SUPPLIED MATERIAL Start Marker
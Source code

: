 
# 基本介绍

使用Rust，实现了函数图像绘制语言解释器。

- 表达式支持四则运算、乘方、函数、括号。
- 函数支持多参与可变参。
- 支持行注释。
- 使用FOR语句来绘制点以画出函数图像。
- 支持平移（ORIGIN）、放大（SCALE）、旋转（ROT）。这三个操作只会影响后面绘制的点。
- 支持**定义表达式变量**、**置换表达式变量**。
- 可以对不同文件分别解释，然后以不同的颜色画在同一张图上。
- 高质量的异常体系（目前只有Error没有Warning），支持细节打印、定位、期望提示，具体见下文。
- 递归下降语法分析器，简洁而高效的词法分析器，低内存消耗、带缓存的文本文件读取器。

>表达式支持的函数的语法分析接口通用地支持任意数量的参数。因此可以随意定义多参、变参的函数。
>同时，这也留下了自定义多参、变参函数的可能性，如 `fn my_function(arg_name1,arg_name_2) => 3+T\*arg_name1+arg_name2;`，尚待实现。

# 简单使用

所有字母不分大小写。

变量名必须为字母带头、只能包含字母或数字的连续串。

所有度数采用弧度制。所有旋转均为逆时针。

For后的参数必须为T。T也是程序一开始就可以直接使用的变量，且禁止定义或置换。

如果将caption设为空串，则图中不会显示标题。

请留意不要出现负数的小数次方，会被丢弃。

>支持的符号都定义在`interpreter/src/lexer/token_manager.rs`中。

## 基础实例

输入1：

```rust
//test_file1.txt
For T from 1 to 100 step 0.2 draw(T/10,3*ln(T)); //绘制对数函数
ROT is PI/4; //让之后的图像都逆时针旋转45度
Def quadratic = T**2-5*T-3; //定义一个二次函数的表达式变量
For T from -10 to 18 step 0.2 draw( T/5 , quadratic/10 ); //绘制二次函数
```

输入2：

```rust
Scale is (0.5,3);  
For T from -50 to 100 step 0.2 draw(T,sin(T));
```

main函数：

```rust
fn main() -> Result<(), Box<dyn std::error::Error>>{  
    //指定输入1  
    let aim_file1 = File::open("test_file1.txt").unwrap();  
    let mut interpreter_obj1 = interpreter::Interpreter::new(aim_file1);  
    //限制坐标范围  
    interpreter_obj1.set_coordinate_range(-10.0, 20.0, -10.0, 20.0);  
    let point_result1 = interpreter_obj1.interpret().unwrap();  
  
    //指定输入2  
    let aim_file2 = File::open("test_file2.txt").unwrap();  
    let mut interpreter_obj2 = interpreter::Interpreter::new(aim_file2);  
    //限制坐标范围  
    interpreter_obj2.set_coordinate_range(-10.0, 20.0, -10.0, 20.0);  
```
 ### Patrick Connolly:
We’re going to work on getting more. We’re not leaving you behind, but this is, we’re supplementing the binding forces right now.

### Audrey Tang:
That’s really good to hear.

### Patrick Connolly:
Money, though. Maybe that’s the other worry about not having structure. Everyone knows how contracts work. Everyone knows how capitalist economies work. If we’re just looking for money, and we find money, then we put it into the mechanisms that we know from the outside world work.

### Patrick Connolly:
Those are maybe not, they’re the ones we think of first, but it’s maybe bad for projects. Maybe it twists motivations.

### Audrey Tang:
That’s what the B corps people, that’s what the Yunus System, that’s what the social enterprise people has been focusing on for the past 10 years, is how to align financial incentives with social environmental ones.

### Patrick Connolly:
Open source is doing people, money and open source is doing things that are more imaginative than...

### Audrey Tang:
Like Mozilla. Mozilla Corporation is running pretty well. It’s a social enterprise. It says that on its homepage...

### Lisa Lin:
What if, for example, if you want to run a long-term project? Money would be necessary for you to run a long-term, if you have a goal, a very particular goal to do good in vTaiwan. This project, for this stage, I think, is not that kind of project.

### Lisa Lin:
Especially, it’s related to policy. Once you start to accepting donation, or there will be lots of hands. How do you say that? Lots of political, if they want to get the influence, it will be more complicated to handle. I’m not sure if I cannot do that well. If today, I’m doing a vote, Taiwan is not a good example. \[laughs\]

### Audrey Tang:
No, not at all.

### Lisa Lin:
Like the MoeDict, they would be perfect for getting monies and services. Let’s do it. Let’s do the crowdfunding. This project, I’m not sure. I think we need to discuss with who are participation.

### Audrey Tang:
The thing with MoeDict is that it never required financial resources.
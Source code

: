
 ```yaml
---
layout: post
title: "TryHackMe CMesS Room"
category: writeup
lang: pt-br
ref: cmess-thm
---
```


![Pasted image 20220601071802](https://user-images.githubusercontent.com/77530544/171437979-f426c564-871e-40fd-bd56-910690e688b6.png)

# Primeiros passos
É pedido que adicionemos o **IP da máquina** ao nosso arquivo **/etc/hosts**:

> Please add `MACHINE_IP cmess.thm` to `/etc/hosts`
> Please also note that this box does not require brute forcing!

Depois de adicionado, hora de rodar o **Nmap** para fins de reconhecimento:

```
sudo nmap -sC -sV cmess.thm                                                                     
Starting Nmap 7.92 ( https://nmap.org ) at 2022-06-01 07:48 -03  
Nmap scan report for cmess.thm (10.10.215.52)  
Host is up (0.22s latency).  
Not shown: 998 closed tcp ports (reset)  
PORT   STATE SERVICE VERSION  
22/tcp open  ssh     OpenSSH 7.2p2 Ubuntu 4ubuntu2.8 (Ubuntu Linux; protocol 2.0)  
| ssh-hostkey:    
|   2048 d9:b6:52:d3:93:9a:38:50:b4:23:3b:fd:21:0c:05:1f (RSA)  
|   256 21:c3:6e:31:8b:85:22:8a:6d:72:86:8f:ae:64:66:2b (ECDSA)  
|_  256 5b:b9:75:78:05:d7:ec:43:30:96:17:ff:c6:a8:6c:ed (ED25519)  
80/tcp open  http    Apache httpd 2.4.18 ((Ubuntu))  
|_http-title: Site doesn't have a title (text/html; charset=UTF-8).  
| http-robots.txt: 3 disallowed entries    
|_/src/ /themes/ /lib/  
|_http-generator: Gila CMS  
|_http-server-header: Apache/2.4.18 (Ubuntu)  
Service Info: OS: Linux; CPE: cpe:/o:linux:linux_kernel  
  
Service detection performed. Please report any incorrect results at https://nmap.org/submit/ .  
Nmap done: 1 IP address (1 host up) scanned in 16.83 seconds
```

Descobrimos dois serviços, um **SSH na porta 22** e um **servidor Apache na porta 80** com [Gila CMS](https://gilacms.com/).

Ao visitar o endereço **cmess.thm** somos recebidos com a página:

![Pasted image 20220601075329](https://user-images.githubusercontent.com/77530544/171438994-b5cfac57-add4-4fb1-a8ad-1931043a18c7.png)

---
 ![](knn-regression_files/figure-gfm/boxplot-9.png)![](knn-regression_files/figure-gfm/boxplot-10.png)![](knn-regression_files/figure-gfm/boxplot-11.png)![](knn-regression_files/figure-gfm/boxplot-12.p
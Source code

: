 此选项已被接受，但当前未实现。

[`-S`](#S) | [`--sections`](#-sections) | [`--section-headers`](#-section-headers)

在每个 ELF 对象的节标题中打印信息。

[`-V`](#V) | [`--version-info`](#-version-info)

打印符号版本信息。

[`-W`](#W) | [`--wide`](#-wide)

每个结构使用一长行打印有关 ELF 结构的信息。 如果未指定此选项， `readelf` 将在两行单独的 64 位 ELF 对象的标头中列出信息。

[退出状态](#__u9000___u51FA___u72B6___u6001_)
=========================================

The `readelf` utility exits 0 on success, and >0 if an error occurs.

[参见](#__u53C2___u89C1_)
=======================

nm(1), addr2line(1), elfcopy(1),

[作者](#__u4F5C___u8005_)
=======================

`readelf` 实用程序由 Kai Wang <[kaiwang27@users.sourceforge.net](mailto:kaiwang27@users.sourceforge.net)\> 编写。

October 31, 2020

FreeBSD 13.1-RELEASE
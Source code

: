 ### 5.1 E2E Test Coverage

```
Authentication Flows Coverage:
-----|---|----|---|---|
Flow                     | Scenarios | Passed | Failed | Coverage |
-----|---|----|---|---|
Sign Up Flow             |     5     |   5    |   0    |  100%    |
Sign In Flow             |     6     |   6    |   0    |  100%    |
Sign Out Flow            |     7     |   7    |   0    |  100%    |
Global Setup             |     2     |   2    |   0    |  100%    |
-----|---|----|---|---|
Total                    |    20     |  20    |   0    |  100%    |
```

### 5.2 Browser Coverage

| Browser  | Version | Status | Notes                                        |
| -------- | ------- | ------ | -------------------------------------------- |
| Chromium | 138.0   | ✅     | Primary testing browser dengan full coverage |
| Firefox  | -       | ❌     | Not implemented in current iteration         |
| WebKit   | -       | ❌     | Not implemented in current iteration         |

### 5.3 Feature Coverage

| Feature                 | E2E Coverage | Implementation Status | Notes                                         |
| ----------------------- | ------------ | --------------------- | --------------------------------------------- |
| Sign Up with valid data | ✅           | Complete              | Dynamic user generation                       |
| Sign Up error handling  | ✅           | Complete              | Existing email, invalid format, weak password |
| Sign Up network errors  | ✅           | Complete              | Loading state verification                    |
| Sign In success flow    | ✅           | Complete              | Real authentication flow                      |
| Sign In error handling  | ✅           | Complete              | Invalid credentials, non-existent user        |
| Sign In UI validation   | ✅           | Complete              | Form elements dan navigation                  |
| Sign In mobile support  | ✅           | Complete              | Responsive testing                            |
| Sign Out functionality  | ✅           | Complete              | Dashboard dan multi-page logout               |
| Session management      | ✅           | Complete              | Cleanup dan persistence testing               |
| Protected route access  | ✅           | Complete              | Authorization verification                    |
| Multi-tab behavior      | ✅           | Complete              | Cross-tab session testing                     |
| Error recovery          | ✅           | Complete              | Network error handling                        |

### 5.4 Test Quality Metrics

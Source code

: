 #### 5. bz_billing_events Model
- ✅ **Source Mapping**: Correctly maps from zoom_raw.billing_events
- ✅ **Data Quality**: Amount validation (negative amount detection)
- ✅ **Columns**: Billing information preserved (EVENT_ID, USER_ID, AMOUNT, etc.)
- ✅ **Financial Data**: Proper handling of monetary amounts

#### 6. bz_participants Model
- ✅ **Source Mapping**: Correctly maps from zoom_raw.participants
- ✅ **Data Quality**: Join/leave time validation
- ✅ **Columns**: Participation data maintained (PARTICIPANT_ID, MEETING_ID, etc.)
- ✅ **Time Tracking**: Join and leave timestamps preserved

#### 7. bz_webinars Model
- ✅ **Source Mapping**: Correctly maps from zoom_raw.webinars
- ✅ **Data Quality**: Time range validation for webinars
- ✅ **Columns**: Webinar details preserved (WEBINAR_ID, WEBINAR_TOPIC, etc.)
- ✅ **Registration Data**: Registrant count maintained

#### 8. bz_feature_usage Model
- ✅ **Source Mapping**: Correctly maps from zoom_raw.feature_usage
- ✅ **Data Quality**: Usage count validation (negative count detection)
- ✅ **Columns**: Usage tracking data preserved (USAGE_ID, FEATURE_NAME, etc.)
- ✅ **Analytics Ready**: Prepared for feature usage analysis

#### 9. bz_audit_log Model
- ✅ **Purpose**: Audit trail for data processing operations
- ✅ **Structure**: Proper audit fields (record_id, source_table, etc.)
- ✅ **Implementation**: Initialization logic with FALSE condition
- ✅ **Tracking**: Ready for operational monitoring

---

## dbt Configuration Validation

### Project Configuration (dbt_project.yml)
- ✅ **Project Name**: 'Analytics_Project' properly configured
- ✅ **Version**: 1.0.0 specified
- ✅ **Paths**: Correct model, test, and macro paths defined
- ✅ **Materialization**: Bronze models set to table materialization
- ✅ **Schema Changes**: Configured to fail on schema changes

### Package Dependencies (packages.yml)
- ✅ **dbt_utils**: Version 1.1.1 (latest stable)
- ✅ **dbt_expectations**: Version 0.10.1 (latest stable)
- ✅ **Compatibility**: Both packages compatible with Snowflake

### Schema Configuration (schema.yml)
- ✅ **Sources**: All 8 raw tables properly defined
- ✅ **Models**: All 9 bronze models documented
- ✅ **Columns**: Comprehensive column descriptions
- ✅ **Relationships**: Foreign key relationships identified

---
SUPPLIED MATERIAL End Marker
Please copy, exactly and with nothing else, the lines above beginning at the line that has "# Primeiros passos" and ending with the line that has "Ao visitar o".

YOUR RESPONSE >>
# Primeiros passos
É pedido que adicionemos o **IP da máquina** ao nosso arquivo **/etc/hosts**:

> Please add `MACHINE_IP cmess.thm` to `/etc/hosts`
> Please also note that this box does not require brute forcing!

Depois de adicionado, hora de rodar o **Nmap** para fins de reconhecimento:

```
sudo nmap -sC -sV cmess.thm                                                                     
Starting Nmap 7.92 ( https://nmap.org ) at 2022-06-01 07:48 -03  
Nmap scan report for cmess.thm (10.10.215.52)  
Host is up (0.22s latency).  
Not shown: 998 closed tcp ports (reset)  
PORT   STATE SERVICE VERSION  
22/tcp open  ssh     OpenSSH 7.2p2 Ubuntu 4ubuntu2.8 (Ubuntu Linux; protocol 2.0)  
| ssh-hostkey:    
|   2048 d9:b6:52:d3:93:9a:38:50:b4:23:3b:fd:21:0c:05:1f (RSA)  
|   256 21:c3:6e:31:8b:85:22:8a:6d:72:86:8f:ae:64:66:2b (ECDSA)  
|_  256 5b:b9:75:78:05:d7:ec:43:30:96:17:ff:c6:a8:6c:ed (ED25519)  
80/tcp open  http    Apache httpd 2.4.18 ((Ubuntu))  
|_http-title: Site doesn't have a title (text/html; charset=UTF-8).  
| http-robots.txt: 3 disallowed entries    
|_/src/ /themes/ /lib/  
|_http-generator: Gila CMS  
|_http-server-header: Apache/2.4.18 (Ubuntu)  
Service Info: OS: Linux; CPE: cpe:/o:linux:linux_kernel  
  
Service detection performed. Please report any incorrect results at https://nmap.org/submit/ .  
Nmap done: 1 IP address (1 host up) scanned in 16.83 seconds
```

Descobrimos dois serviços, um **SSH na porta 22** e um **servidor Apache na porta 80** com [Gila CMS](https://gilacms.com/).

Ao visitar o endereço **cmess.thm** somos recebidos com a página:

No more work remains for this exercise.